[Opening INFORMATION section]
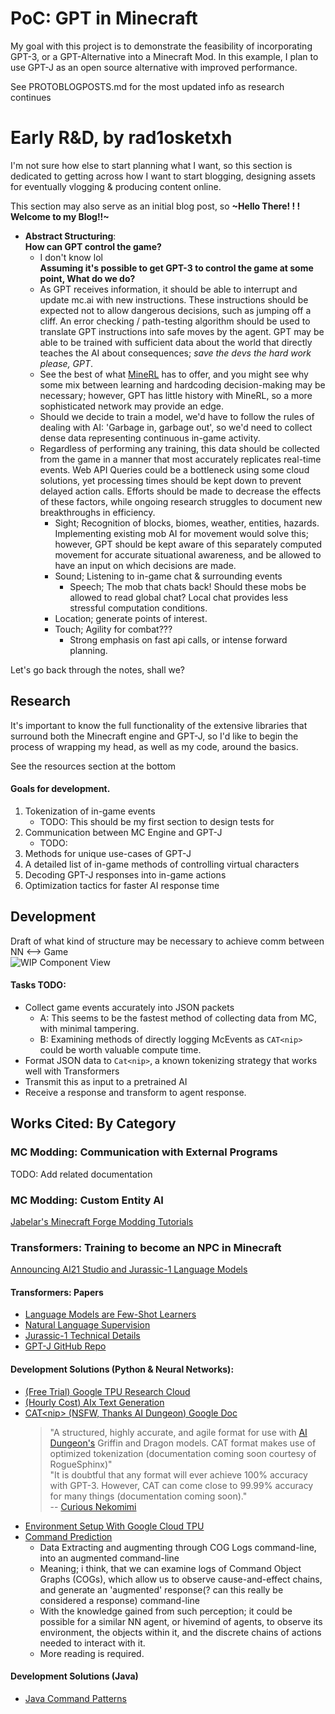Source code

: # PoC: GPT in Minecraft
My goal with this project is to demonstrate the feasibility of incorporating GPT-3, or a GPT-Alternative into a Minecraft Mod. In this example, I plan to use GPT-J as an open source alternative with improved performance.

See PROTOBLOGPOSTS.md for the most updated info as research continues

# Early R&D, by rad1osketxh
I'm not sure how else to start planning what I want, so this section is dedicated to
getting across how I want to start blogging, designing assets for eventually vlogging &
producing content online.

This section may also serve as an initial blog post, so **~Hello There!  ! ! Welcome to my Blog!!~**

- **Abstract Structuring**:  
  **How can GPT control the game?**
    - I don't know lol  
  **Assuming it's possible to get GPT-3 to control the game at some point, What do we do?**
    - As GPT receives information, it should be able to interrupt and update mc.ai with new instructions. These instructions should be expected not to allow dangerous decisions, such as jumping off a cliff. An error checking / path-testing algorithm should be used to translate GPT instructions into safe moves by the agent. GPT may be able to be trained with sufficient data about the world that directly teaches the AI about consequences; *save the devs the hard work please, GPT*.
    - See the best of what [MineRL](https://minerl.io/diamond/) has to offer, and you might see why some mix between learning and hardcoding decision-making may be necessary; however, GPT has little history with MineRL, so a more sophisticated network may provide an edge.
    - Should we decide to train a model, we'd have to follow the rules of dealing with AI: 'Garbage in, garbage out', so we'd need to collect dense data representing continuous in-game activity.
    - Regardless of performing any training, this data should be collected from the game in a manner that
      most accurately replicates real-time events. Web API Queries could be a bottleneck using some cloud solutions, yet processing times should be kept down to prevent delayed action calls. Efforts should be made to decrease the effects of these factors, while ongoing research struggles to document new breakthroughs in efficiency.
        - Sight; Recognition of blocks, biomes, weather, entities, hazards. Implementing existing mob AI for movement would solve this; however, GPT should be kept aware of this separately computed movement for accurate situational awareness, and be allowed to have an input on which decisions are made.
        - Sound; Listening to in-game chat & surrounding events
            - Speech; The mob that chats back! Should these mobs be allowed to read global chat? Local chat provides less stressful computation conditions.
        - Location; generate points of interest.
        - Touch; Agility for combat???
            - Strong emphasis on fast api calls, or intense forward planning.

Let's go back through the notes, shall we?

## Research
It's important to know the full functionality of the extensive
libraries that surround both the Minecraft engine and GPT-J, so I'd like to begin
the process of wrapping my head, as well as my code, around the basics.

See the resources section at the bottom

#### Goals for development.
1. Tokenization of in-game events
    - TODO: This should be my first section to design tests for
2. Communication between MC Engine and GPT-J
    - TODO:
3. Methods for unique use-cases of GPT-J
4. A detailed list of in-game methods of controlling virtual characters
5. Decoding GPT-J responses into in-game actions
6. Optimization tactics for faster AI response time

## Development  
Draft of what kind of structure may be necessary to achieve comm between NN <--> Game  
![WIP Component View](https://cdn.discordapp.com/attachments/562801886634311680/908777047835414679/gptmcDataFlow.png)

#### Tasks TODO:
* Collect game events accurately into JSON packets
  * A: This seems to be the fastest method of collecting data from MC, with minimal tampering.
  * B: Examining methods of directly logging McEvents as ```CAT<nip>``` could be worth valuable compute time.
* Format JSON data to ```Cat<nip>```, a known tokenizing strategy that works well with Transformers
* Transmit this as input to a pretrained AI
* Receive a response and transform to agent response.

## Works Cited: By Category
### MC Modding: Communication with External Programs
TODO: Add related documentation
### MC Modding: Custom Entity AI
[Jabelar's Minecraft Forge Modding Tutorials](http://jabelarminecraft.blogspot.com/p/minecraft-forge-1721710-custom-entity-ai.html)
### Transformers: Training to become an NPC in Minecraft
[Announcing AI21 Studio and Jurassic-1 Language Models](https://www.ai21.com/blog/announcing-ai21-studio-and-jurassic-1)
#### Transformers: Papers
* [Language Models are Few-Shot Learners](https://arxiv.org/pdf/2005.14165.pdf)
* [Natural Language Supervision](https://cdn.openai.com/papers/Learning_Transferable_Visual_Models_From_Natural_Language_Supervision.pdf)
* [Jurassic-1 Technical Details](https://uploads-ssl.webflow.com/60fd4503684b466578c0d307/61138924626a6981ee09caf6_jurassic_tech_paper.pdf)  
* [GPT-J GitHub Repo](https://github.com/kingoflolz/mesh-transformer-jax/#gpt-j-6b)  
#### Development Solutions (Python & Neural Networks):
* [(Free Trial) Google TPU Research Cloud]()
* [(Hourly Cost) AIx Text Generation]()
* [CAT\<nip\> (NSFW, Thanks AI Dungeon) Google Doc](https://docs.google.com/document/d/1SCi91qXdAKvHEEmFqTQnEpn1JX02fA6vRd7v2SCdmbs/edit)
    > "A structured, highly accurate, and agile format for use with [AI Dungeon's](https://play.aidungeon.io/main/home) Griffin and Dragon models. CAT<nip> format makes use of optimized tokenization (documentation coming soon courtesy of RogueSphinx)"  
      "It is doubtful that any format will ever achieve 100% accuracy with GPT-3. However, CAT<nip> can come close to 99.99% accuracy for many things (documentation coming soon)."  
      -- [Curious Nekomimi](https://www.reddit.com/user/curious_nekomimi/comments/kqu6zl/catnip_format_character_generator_nsfwsfw_version/?utm_source=share&utm_medium=web2x&context=3)
* [Environment Setup With Google Cloud TPU](https://github.com/kingoflolz/mesh-transformer-jax/blob/master/howto_finetune.md)
* [Command Prediction](https://pdf.sciencedirectassets.com/271427/1-s2.0-S0926580521X00118/1-s2.0-S0926580521004775/main.pdf?X-Amz-Security-Token=IQoJb3JpZ2luX2VjEPz%2F%2F%2F%2F%2F%2F%2F%2F%2F%2FwEaCXVzLWVhc3QtMSJGMEQCICEUaqRZe5y%2FwRn5AHv0JrlbpSVZV6TBfRVXRv7OCH%2BwAiAOWa6OcI7A3u%2BGfw5HZcOfIXqPABtejY3Sp3CC3G%2BNayqDBAjl%2F%2F%2F%2F%2F%2F%2F%2F%2F%2F8BEAQaDDA1OTAwMzU0Njg2NSIMLTdfkplVozb7tpl0KtcD50Aty19oj9GxoVj%2FdRGa8VK6nZat%2FRtY9RYy7tZu42JxxvCrYvD6mA5sIdWQm%2F4aaEI3PebI%2FKPEn8zN5eU2%2BTDye5iGQK0v68GC1YQOkGJwfBCxb9UN1DVsRz%2B5siiB5TyWRDrkvhwBVwTF6ur1jbXASHIy6SAv9T4duagMV6UFWyi7k4ETmiwkWDziJkIwg79GvHdZ8KAO1CpRs%2FUkViivOKEQldh8BuOCSxzs1Ye9%2BiC8vr%2F2HkJ9zyrzruw7HdvyOwChdXpycFmdOpxDXUTHwNmdkIwXFjPY57w6Z%2BRkRZ8dA9qL9usLkkrc6KY4YYMP3CdUlyp3ERGu%2BbZG%2F3UUFhWfhTilp6E0ZzI3PvWt9RDWscyD1ZVV8K%2F8K0uz8G0MLDXNLW7S%2FOjZatHE2wDDDNVvrIftrYoTTaV7niwczKxKpcEg1OO956xjguNnB0SKGHrHQHtOTianRIwcVArnfZBG36r2QTiy4CReOEKve5QL6dwH7bUlFq8wGQQvbzp1om9YffNbsFJ%2BZ4RNn9zcj8J5EP9zZCQtDoZp5VjwB9pb8oP1LvC0DnHF%2FUt3Hy5f0PRQBRNnxn00s3tPD3Scn5dw1Oao8xb8MpLpORcZp84bzylWMKr4%2F40GOqYBZrhi1tx9ZR1f979KoTtZBm7GbWrHecWIpPx7UHQNxf9Vvsbs7UyJBbM7215uyLHDf%2F8Oimjg1kz48DyHYCZ7EBrdUTPCi%2B4StJbihATD43InivlY13XaPq9%2Bo7qSS90OBA0h0QNxXsvtvs71IpZqQ3pHO%2Bw6BtxVST2KA64ZjWAoEkdFjxRiYGR87LloZ4EEbaAP0db1AMBsTVtjV5VsfRZy2xD2Gg%3D%3D&X-Amz-Algorithm=AWS4-HMAC-SHA256&X-Amz-Date=20211220T043901Z&X-Amz-SignedHeaders=host&X-Amz-Expires=300&X-Amz-Credential=ASIAQ3PHCVTY3REMP6OJ%2F20211220%2Fus-east-1%2Fs3%2Faws4_request&X-Amz-Signature=3f337000c9b0c8aea2182d98c2a3168ed10c20334cf0f75bd41137076a04b632&hash=8342954e4f6120f46b4203559575209af50594feb6941310e283c7494aca4b9b&host=68042c943591013ac2b2430a89b270f6af2c76d8dfd086a07176afe7c76c2c61&pii=S0926580521004775&tid=spdf-630e8590-e4b4-461c-a93f-5e4922839469&sid=32831ade430eb24f9658059673bb07227bbfgxrqa&type=client)
  * Data Extracting and augmenting through COG Logs command-line, into an augmented command-line
  * Meaning; i think, that we can examine logs of Command Object Graphs (COGs), which allow us to observe cause-and-effect chains, and generate an 'augmented' response(? can this really be considered a response) command-line
  * With the knowledge gained from such perception; it could be possible for a similar NN agent, or hivemind of agents, to observe its environment, the objects within it, and the discrete chains of actions needed to interact with it.
  * More reading is required.
#### Development Solutions (Java)
* [Java Command Patterns](https://www.youtube.com/watch?v=QUMEPrQzZzU)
[Closing INFORMATION section]
EXERCISE OBJECTIVE — All lines from the start of the entries through the one with "- As GPT receives" are to be output exactly; omit the pictures.

OUTPUT —
Source code

: # PoC: GPT in Minecraft
My goal with this project is to demonstrate the feasibility of incorporating GPT-3, or a GPT-Alternative into a Minecraft Mod. In this example, I plan to use GPT-J as an open source alternative with improved performance.

See PROTOBLOGPOSTS.md for the most updated info as research continues

# Early R&D, by rad1osketxh
I'm not sure how else to start planning what I want, so this section is dedicated to
getting across how I want to start blogging, designing assets for eventually vlogging &
producing content online.

This section may also serve as an initial blog post, so **~Hello There!  ! ! Welcome to my Blog!!~**

- **Abstract Structuring**:  
  **How can GPT control the game?**
    - I don't know lol  
  **Assuming it's possible to get GPT-3 to control the game at some point, What do we do?**
    - As GPT receives information, it should be able to interrupt and update mc.ai with new instructions. These instructions should be expected not to allow dangerous decisions, such as jumping off a cliff. An error checking / path-testing algorithm should be used to translate GPT instructions into safe moves by the agent. GPT may be able to be trained with sufficient data about the world that directly teaches the AI about consequences; *save the devs the hard work please, GPT*.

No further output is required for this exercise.